Diversity should inspire a certain tolerance, and California is famous for its tolerance. But the paradox of tolerance is that when it becomes the supreme virtue, then anyone judged intolerant is, well, not tolerated. Tolerance itself becomes an ideology, a weapon for dispatching our opponents, a tool for identifying and ostracizing the “other.”
There has been a lot of debate recently about Senate Bill 1146. It was seen as a way of using a massive financial stick to punish religious academic institutions that did not conform to current standards of tolerance regarding LGBTQ issues in particular. As originally proposed, the bill was what Archbishop José H. Gomez called “an overreach that violates the religious freedom” of religious institutions of higher learning.
The most punitive aspects of the bill have since been removed. The archbishop’s quite logical suggestion was to have such schools state what they believe, what they will provide students and what they expect of students regarding “religious practice and personal conduct.”
But the issue exposed a contemporary tension between those who advocate freedom of religion and those who accuse religious principles of encouraging bigotry. In a diverse society such as ours, such issues will have to be decided on a case-by-case basis that recognizes both freedom of religion and tolerance for those who are different.
As we address these contentious issues, we must take care not to stereotype one another’s positions with exaggerated and inflammatory rhetoric. In our diverse society, it is increasingly important to carefully listen to each side, and to seek responses that spur further conversation.
Catholics have historically known what discrimination feels like. Many Catholic immigrants today are feeling it anew. So we must be particularly sensitive to unjust discrimination toward others. But we also must be strong in affirming our own beliefs lest our diversity devolves into mere conformity.

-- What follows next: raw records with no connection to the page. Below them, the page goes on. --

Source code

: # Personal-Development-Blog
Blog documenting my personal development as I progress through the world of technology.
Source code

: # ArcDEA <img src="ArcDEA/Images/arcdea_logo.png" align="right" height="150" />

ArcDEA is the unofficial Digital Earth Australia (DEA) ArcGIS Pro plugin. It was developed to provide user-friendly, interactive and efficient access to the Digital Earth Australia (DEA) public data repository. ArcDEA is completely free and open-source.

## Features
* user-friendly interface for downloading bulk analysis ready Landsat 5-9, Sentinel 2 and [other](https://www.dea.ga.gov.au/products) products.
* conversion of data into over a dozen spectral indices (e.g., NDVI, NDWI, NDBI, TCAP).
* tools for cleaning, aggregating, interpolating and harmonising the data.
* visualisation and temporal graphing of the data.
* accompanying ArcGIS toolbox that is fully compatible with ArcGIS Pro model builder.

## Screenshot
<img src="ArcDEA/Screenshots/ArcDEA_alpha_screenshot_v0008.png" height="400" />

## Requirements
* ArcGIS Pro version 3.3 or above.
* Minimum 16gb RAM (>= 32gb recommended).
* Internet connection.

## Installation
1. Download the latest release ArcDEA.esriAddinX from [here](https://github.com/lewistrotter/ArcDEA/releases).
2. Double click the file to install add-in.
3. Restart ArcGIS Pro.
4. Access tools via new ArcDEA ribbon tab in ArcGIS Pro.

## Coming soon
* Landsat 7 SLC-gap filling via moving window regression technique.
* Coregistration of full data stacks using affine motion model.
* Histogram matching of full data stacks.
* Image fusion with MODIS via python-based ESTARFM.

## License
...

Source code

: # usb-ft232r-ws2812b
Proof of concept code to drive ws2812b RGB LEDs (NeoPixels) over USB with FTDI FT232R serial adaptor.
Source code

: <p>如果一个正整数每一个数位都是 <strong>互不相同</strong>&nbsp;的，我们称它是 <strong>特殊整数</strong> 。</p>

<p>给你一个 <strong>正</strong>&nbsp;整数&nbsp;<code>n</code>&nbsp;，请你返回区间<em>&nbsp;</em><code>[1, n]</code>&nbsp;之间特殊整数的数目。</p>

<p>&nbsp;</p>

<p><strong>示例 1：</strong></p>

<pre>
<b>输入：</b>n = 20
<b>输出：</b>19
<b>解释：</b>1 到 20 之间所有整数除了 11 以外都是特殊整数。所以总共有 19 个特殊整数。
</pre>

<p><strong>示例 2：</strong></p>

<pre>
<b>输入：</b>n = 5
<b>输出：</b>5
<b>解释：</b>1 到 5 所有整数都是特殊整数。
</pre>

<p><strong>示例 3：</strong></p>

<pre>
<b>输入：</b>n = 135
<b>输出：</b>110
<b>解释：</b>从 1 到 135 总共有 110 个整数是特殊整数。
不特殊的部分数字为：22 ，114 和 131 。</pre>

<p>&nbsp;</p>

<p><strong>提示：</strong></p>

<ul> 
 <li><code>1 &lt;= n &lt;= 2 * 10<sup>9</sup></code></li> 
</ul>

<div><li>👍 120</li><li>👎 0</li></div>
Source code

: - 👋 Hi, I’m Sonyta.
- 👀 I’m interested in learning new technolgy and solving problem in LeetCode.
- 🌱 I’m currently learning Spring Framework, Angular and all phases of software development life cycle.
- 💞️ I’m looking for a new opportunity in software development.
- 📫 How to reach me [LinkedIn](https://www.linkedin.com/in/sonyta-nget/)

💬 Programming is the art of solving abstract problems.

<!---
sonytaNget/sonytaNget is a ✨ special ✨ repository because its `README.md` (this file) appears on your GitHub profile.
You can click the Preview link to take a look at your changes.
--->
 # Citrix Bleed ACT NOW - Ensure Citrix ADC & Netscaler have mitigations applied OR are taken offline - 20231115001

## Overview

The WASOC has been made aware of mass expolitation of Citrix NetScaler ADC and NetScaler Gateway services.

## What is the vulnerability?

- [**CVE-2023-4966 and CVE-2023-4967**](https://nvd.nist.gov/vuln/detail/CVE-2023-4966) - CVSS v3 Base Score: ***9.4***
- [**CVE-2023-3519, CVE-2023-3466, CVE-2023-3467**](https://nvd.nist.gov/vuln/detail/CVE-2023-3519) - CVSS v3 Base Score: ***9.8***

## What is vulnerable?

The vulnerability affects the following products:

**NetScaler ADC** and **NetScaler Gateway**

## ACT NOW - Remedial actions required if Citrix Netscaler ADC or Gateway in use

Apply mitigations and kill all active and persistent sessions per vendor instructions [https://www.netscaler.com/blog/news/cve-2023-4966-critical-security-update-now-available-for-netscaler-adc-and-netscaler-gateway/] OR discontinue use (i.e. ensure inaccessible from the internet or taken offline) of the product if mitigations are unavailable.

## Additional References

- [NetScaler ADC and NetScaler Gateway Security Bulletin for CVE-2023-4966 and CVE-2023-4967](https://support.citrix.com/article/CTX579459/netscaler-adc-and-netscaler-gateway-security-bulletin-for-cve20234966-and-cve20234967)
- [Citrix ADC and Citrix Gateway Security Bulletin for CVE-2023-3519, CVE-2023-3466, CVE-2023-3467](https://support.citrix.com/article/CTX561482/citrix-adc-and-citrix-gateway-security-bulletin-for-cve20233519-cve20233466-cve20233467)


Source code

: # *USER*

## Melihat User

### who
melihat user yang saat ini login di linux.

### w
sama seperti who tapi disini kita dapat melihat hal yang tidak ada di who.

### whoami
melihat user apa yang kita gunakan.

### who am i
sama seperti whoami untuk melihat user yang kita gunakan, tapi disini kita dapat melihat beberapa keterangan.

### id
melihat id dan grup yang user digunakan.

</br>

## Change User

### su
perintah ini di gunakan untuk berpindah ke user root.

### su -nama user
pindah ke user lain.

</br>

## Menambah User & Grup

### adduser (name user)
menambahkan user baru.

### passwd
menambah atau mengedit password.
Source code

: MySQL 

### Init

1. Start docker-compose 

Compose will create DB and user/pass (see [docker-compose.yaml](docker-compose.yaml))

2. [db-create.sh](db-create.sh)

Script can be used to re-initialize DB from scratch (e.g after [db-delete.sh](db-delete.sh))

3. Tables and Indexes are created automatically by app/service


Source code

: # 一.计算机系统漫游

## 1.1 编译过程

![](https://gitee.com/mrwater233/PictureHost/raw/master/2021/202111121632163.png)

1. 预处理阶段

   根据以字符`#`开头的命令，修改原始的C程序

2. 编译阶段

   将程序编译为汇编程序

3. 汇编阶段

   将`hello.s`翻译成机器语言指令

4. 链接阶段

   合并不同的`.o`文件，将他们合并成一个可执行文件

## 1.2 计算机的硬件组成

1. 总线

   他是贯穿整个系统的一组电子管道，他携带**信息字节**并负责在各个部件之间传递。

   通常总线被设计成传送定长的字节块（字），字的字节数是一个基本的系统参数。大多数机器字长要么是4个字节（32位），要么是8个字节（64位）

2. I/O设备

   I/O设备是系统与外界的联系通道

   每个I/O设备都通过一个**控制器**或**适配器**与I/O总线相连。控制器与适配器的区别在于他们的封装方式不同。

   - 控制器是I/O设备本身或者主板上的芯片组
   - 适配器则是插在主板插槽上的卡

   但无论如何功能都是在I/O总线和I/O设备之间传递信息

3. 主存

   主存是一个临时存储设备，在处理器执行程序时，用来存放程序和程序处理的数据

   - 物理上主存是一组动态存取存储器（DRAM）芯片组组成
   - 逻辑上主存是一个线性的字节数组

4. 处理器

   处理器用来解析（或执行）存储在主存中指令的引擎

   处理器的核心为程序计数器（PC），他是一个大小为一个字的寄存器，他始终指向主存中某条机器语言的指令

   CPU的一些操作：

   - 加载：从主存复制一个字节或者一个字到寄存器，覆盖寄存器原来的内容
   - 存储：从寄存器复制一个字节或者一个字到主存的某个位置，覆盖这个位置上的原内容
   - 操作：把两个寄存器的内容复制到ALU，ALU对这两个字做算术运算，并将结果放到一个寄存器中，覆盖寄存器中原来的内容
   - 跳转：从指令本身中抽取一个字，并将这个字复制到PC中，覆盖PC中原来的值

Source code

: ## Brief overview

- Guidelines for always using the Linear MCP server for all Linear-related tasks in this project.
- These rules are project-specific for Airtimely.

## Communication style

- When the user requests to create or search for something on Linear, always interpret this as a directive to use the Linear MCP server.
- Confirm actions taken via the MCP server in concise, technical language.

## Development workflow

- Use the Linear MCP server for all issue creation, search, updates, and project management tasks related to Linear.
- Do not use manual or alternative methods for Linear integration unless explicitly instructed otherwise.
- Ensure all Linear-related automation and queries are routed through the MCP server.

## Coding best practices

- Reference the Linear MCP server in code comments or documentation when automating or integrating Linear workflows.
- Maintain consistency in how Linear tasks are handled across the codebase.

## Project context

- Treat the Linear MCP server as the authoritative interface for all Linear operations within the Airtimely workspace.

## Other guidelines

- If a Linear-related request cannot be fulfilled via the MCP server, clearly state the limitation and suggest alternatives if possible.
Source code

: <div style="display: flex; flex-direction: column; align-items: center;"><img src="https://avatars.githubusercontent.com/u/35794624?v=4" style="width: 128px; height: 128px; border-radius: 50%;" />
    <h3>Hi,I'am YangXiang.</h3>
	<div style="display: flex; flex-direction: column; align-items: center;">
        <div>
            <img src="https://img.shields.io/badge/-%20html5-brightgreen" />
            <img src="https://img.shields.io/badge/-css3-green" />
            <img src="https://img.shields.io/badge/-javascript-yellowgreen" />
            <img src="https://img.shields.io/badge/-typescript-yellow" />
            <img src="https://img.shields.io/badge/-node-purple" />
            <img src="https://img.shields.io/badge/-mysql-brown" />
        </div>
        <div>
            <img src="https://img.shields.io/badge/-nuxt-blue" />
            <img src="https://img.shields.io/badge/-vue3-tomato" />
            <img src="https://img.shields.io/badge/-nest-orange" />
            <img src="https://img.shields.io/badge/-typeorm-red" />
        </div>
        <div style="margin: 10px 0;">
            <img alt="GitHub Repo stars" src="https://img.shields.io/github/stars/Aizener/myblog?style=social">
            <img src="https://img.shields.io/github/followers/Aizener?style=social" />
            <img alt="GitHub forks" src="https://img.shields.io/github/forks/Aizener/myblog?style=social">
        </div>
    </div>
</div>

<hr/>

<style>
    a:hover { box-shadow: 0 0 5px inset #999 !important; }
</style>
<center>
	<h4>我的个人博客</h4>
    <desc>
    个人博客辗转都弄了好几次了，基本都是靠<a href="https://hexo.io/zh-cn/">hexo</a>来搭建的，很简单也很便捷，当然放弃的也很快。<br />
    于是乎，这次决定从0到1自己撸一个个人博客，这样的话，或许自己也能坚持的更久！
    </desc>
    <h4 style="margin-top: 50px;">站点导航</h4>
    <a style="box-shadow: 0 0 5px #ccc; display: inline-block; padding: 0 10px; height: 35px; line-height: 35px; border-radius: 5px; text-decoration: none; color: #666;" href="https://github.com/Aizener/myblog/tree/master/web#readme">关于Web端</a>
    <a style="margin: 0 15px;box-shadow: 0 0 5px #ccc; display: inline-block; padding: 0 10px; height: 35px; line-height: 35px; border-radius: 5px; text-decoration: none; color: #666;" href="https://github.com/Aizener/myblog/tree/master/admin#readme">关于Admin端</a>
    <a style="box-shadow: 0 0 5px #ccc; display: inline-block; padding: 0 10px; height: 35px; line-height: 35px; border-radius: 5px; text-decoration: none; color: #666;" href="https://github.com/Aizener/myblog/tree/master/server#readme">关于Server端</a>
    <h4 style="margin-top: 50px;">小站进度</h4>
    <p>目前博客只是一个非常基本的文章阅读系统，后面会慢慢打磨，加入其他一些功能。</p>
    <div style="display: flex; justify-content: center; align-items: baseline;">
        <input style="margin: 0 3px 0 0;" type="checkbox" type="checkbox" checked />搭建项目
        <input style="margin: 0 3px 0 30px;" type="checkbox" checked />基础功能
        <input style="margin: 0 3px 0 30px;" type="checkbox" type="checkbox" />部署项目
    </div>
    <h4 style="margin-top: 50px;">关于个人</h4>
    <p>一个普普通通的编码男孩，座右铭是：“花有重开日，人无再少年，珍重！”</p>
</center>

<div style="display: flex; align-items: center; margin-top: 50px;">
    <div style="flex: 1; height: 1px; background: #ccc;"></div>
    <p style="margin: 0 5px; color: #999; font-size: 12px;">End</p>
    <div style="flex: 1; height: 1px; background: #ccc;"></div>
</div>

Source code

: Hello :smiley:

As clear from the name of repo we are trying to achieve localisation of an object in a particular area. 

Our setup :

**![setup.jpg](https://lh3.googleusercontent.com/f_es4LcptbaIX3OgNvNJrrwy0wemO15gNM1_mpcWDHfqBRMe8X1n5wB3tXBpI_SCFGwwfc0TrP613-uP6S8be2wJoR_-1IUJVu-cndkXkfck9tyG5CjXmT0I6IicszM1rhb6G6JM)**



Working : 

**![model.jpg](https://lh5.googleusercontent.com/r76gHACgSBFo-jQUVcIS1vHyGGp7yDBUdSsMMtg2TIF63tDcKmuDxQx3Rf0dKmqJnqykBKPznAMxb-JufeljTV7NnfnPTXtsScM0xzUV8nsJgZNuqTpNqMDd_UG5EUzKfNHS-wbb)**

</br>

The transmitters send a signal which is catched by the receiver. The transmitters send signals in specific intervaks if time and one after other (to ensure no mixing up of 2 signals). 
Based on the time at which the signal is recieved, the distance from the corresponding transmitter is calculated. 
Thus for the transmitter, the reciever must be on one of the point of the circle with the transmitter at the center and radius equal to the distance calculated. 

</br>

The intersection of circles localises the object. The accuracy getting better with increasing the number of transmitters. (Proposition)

After our visit to the Santa Monica pier, my wife and I had a late dinner at one of the rooftop restaurants at Santa Monica Place. We were surrounded by the touristic and the hip — all colors and nationalities. Our hostess was Asian. Our waiter was from Bulgaria.
When the food came, we made the sign of the cross and said grace. A few glances came our way and I began thinking about diversity again. We Catholics are part of this tremendous mosaic, but only when we don’t hide who we are and what we believe.
Greg Erlandson, a graduate of Loyola Marymount University, is the editor-in-chief of Catholic News Service.